This post is not about data redundancy. It is not about RAID, or backing up your data. These are good practices, and I have nothing against them. In fact, I'm all for them, but I won't go on any further about techniques for preserving your data in the event a mad scientist takes over the world and decides that your server is the starting point for the digital phase of his plan. No no. None of that.

This is about why I dislike database and back end work. Before I get into any of that, I know there are differences in every back end application and script, and ways to format things, etc. etc. etc. But every time I write something for the back end of an application, I find myself thinking "Didn't I do this yesterday?". I find myself wondering if any given PHP application can be broken down into three steps:

  1. Put $_INPUT into the database
  2. ...
  3. Display stuff from the database

Over. And over. And over. And over. Infinitely. Stack overflow. Sorry.
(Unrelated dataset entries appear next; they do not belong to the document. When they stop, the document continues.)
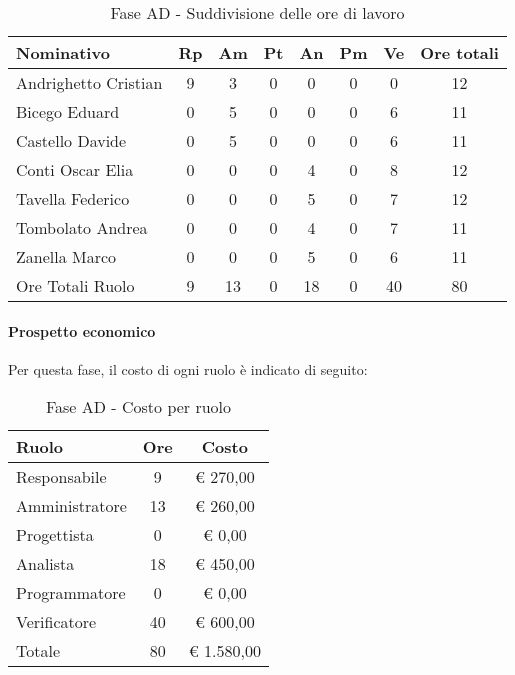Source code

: \documentclass[../PianoProgetto.tex]{subfiles}
\begin{document}
					\begin{table}[h]
		\centering
	
		\begin{tabular}{l * {7}{c}}
			\toprule
			Nominativo & Rp & Am & Pt & An & Pm & Ve & Ore totali \\
			\midrule
			Andrighetto Cristian & 9 & 3 &	0 &	0 & 0 & 0 & 12 \\
			\midrule
			Bicego Eduard & 0 & 5 & 0 & 0 & 0 & 6 & 11 \\
			\midrule
			Castello Davide & 0 & 5 & 0 & 0 & 0 & 6 & 11 \\
			\midrule
			Conti Oscar Elia & 0 & 0 &	0 &	4 & 0 & 8 & 12 \\
			\midrule
			Tavella Federico &	0 & 0 & 0 & 5 & 0 & 7 & 12 \\
			\midrule
			Tombolato Andrea & 0 & 0 &	0 &	4 & 0 & 7 & 11 \\
			\midrule
			Zanella Marco & 0 & 0 & 0 & 5 & 0 & 6 & 11 \\
			\midrule			
			Ore Totali Ruolo & 9 & 13 & 0 & 18 & 0 & 40 & 80 \\
			\bottomrule
			
		\end{tabular}
		
		\caption{Fase AD - Suddivisione delle ore di lavoro}
		\label{tab:faseAD_ore}
		
	\end{table}
	
	\paragraph{Prospetto economico}
					Per questa fase, il costo di ogni ruolo è indicato di seguito:
					\begin{table}[h]
		\centering
	
		\begin{tabular}{l * {2}{c}}
			\toprule
			Ruolo & Ore & Costo \\
			\midrule
			Responsabile &	9 & \euro{} 270,00 \\
			\midrule
			Amministratore & 13 & \euro{} 260,00 \\
			\midrule
			Progettista & 0 & \euro{} 0,00 \\
			\midrule
			Analista & 18 & \euro{} 450,00 \\
			\midrule
			Programmatore & 0 & \euro{} 0,00 \\
			\midrule
			Verificatore & 40 & \euro{} 600,00 \\
			\midrule		
			Totale & 80 & \euro{} 1.580,00 \\
			\bottomrule
			
		\end{tabular}
		
		\caption{Fase AD - Costo per ruolo}
		\label{tab:faseAD_costo}
		
	\end{table}
	
\end{document}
Okay, so that was a recursion joke, when this is obviously iterative. But it's still infinite.

Now, step 2 is where all the "interesting" stuff happens, sure. But I find that the interesting stuff is mostly error checking, formatting, and excluding. Not very interesting at all. A few calls to date(), a slightly different SELECT statement. It's all the same.

I realized this before I started using Content Management Systems. Actually, when I was writing modules for a proprietary CMS was one of those times when I felt like I had just written the same code. Because I had. Names, addresses, phone numbers, fax numbers, etc. Same thing, different day.

Then I started a project with Expression Engine. Those guys had the back end right. It starts out as a blogging engine, but the user can create several different "blogs" - which are just collectiosn of data. They can define their own fields, and even define relationships between different blogs, based on the content of fields. I no longer had to create another damn contact info table. I just used the same set of fields in a different blog. Awesome.

Expression Engine, of course, has its shortcomings, and it's definitely not for everybody. But the way they genericize the back end is awesome. You can make a blog, a gallery, a news feed, a mailing list - damn near anything.

I feel like it could all be genericized further, though the little bits of processing that have to take place are the sticking point. I've kind of been thinking about it, and it may be possible to do simply make a function that takes whatever's in $_INPUT and puts it in the database. Then maybe a set of functions that gets you that data however you want it. An array, a JSON string, an HTML table, an HTML list, RSS feed, or anything you can think of.

Really, I think this is a pipe dream. It's foolish. It's not going to happen. But I'll continue using CMS's to get around the tedious and repetetive back end work of data collection and display. It gets to the point where it bores me to tears, and I'll go do laundry before I write another HTML form.

Oh, don't worry. I'll still do it. But while I'm doing it, I'll probably be looking for a way to make it generic.